(Stored entries)
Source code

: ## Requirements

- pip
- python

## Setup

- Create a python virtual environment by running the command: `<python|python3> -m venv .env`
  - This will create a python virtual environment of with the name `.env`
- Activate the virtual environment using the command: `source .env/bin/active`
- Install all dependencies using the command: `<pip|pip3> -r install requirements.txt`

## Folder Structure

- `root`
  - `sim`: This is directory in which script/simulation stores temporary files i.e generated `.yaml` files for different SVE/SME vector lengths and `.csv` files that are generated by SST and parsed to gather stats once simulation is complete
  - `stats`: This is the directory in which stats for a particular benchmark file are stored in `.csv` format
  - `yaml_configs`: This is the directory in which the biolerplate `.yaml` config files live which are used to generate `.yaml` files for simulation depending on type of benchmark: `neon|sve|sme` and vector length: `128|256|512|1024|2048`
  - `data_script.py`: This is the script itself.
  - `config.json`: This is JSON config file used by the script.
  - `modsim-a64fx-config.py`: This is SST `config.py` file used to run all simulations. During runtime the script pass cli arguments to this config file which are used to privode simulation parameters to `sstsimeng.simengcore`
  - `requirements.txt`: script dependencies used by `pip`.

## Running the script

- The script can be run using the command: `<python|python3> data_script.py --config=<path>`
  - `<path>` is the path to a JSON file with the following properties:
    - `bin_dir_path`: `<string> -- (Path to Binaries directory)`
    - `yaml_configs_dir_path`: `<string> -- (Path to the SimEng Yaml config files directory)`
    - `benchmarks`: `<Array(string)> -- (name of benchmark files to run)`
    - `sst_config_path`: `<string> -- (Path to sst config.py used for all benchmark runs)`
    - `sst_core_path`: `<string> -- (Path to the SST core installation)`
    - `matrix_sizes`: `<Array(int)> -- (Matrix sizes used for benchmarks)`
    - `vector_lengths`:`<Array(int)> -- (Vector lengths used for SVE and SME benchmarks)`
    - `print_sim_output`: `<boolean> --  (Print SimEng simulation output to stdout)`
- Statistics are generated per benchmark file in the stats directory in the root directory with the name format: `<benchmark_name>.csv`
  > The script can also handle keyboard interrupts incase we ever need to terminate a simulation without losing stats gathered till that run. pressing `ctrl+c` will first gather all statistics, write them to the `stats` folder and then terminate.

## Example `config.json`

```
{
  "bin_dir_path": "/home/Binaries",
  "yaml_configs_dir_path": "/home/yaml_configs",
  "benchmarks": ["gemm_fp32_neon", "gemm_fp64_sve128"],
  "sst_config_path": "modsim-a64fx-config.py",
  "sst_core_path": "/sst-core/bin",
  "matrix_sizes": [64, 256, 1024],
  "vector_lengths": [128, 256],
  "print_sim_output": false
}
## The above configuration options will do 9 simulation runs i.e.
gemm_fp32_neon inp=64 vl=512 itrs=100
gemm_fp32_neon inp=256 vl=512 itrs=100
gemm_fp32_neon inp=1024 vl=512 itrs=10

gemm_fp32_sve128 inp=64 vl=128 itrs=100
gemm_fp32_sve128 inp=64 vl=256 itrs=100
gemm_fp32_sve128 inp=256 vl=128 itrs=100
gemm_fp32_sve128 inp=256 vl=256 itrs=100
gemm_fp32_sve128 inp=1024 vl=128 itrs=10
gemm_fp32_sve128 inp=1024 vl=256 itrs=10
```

- _TASK_: Word for word, restate the lines above from the line containing "(Path to Binaries" through the line containing "-- (Vector lengths", with both included and nothing else.

- _TASK RESPONSE_:
    - `bin_dir_path`: `<string> -- (Path to Binaries directory)`
    - `yaml_configs_dir_path`: `<string> -- (Path to the SimEng Yaml config files directory)`
    - `benchmarks`: `<Array(string)> -- (name of benchmark files to run)`
    - `sst_config_path`: `<string> -- (Path to sst config.py used for all benchmark runs)`
    - `sst_core_path`: `<string> -- (Path to the SST core installation)`
    - `matrix_sizes`: `<Array(int)> -- (Matrix sizes used for benchmarks)`
    - `vector_lengths`:`<Array(int)> -- (Vector lengths used for SVE and SME benchmarks)`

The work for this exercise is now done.